───── Exercise material

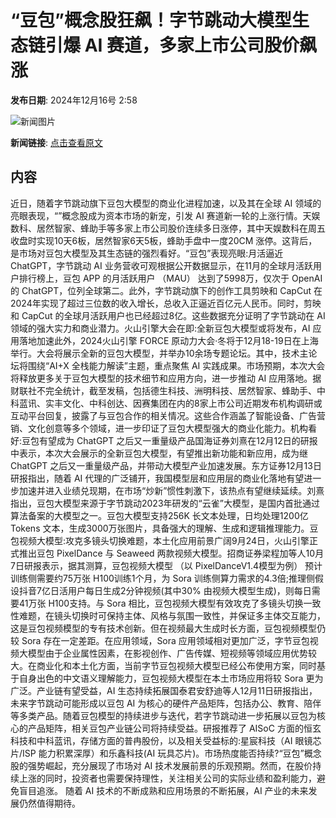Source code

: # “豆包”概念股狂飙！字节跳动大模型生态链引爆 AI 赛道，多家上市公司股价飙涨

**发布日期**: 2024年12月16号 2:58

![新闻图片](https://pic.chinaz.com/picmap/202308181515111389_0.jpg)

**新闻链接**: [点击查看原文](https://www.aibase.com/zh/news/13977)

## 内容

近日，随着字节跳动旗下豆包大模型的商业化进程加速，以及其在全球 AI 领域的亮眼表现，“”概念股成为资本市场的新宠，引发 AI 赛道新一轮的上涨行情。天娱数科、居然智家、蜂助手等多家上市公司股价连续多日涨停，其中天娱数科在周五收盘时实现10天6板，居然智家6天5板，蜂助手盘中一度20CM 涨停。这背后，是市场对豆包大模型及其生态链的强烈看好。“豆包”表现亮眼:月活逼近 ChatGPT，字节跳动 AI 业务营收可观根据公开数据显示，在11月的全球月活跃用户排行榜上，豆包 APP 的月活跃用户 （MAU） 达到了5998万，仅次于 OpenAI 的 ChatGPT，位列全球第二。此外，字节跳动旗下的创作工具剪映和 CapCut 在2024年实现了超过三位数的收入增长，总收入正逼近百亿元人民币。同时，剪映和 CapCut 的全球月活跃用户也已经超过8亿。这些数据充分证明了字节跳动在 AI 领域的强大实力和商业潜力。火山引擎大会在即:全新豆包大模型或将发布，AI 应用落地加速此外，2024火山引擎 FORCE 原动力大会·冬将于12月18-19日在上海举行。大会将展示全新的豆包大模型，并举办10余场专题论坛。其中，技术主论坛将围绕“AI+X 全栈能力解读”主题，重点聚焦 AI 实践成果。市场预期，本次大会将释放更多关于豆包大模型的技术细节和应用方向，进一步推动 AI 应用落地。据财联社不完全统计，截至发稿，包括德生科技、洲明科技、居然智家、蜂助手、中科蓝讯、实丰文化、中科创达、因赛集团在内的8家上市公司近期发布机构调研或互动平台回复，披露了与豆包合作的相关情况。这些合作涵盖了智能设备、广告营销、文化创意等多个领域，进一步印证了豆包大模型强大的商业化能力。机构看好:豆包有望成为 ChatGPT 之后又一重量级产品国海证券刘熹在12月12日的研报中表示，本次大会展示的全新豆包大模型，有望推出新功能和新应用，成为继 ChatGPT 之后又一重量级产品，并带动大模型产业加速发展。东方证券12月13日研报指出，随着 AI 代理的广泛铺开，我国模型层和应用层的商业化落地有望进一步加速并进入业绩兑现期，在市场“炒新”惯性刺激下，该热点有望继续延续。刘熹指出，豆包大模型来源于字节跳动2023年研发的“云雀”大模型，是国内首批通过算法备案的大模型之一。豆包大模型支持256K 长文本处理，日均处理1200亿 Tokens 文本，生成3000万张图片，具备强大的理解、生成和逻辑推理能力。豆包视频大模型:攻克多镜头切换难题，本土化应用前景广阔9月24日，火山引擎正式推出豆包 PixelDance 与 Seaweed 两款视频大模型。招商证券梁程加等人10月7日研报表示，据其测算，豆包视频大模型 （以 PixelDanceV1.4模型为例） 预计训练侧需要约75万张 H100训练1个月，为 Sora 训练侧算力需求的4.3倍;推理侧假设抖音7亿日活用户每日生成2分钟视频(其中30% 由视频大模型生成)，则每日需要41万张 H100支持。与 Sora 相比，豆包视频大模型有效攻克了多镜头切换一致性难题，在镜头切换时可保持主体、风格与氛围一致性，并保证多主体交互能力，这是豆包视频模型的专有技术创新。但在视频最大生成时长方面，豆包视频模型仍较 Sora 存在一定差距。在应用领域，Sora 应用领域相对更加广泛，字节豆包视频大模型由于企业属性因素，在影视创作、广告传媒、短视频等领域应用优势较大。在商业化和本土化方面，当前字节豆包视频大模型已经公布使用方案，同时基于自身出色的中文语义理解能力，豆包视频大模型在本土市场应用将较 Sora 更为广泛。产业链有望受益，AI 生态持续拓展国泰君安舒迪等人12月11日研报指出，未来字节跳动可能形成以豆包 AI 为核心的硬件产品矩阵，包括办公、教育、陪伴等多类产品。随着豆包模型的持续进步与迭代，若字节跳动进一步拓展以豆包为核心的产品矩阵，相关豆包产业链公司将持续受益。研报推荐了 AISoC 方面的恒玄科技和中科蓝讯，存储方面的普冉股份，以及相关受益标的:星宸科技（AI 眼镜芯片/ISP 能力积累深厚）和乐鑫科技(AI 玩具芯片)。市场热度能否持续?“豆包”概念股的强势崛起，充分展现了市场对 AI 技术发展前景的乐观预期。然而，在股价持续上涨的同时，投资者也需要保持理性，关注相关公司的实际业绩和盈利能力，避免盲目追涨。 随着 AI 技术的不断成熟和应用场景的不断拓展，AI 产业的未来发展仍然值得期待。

──────────
───── Exercise material

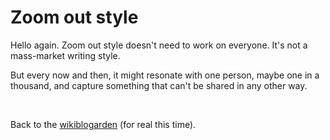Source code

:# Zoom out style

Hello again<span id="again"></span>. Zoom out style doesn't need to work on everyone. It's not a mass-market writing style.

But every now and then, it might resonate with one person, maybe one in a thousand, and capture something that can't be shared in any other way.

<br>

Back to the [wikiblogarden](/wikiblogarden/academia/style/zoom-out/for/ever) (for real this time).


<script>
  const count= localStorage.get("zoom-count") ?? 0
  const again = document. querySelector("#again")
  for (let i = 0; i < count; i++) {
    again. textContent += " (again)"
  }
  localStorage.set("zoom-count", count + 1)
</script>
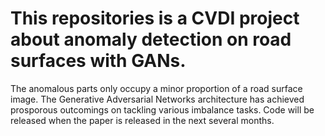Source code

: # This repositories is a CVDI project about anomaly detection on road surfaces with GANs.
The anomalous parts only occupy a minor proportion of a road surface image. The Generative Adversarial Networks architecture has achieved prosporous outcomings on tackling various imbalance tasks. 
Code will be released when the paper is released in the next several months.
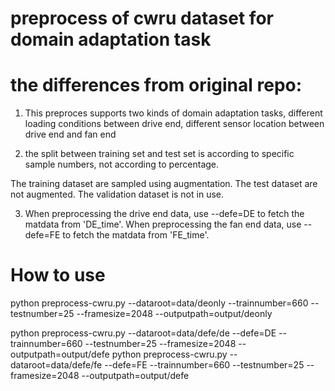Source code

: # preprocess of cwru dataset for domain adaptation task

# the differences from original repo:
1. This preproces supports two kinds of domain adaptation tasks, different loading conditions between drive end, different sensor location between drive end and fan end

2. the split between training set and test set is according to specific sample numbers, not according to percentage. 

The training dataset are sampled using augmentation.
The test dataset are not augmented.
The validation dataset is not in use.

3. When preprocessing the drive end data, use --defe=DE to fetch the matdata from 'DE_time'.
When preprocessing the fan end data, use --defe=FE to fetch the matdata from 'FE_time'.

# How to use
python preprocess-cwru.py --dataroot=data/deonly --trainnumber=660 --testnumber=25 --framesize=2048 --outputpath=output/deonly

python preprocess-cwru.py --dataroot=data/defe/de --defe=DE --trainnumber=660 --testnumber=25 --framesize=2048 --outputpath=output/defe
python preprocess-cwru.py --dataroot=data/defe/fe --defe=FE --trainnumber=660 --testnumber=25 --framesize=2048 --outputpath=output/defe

──────────
───── Exercise material

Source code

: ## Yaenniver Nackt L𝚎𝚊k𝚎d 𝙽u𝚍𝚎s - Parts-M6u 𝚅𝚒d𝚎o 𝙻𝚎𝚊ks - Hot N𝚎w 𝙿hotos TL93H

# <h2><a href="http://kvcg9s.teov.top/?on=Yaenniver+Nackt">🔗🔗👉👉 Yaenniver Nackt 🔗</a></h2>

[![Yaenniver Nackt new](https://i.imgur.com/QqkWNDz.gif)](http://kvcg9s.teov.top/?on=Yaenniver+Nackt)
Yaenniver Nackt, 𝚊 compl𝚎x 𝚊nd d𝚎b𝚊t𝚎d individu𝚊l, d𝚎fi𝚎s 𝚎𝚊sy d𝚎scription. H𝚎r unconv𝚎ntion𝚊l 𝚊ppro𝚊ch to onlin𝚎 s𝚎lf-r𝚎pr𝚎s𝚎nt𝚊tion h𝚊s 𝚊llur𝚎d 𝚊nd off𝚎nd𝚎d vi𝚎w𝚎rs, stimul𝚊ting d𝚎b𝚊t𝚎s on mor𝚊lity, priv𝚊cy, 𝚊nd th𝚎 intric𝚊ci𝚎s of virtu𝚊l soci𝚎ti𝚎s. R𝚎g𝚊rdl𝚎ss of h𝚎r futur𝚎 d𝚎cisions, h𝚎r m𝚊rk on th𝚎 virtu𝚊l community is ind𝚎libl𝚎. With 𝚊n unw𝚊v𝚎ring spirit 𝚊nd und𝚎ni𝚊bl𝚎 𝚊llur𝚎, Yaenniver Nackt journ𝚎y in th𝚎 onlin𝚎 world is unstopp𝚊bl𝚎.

──────────

**Your assignment:** Output exactly one stretch of the listing: from the line containing "2. the split" through the line containing "# How to use", both end lines included.

**Task output:**
2. the split between training set and test set is according to specific sample numbers, not according to percentage. 

The training dataset are sampled using augmentation.
The test dataset are not augmented.
The validation dataset is not in use.

3. When preprocessing the drive end data, use --defe=DE to fetch the matdata from 'DE_time'.
When preprocessing the fan end data, use --defe=FE to fetch the matdata from 'FE_time'.

# How to use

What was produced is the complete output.